===== Material to process
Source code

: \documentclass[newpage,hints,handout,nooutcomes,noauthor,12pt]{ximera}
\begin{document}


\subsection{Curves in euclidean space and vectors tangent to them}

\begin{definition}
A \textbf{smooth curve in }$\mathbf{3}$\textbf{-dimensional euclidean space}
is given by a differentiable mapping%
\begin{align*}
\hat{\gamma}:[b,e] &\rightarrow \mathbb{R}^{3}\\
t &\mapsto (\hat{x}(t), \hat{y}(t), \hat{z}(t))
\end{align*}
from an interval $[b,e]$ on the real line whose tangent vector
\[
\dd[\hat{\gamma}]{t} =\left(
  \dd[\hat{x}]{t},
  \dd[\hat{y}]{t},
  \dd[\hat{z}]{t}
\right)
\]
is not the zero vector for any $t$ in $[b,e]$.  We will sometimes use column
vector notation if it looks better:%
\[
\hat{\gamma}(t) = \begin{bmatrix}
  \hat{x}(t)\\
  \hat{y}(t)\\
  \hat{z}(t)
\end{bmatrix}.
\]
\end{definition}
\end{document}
==========
## Task description
Find the number of lines above that hold the word "tangent", then write that number by itself.

## Task output
2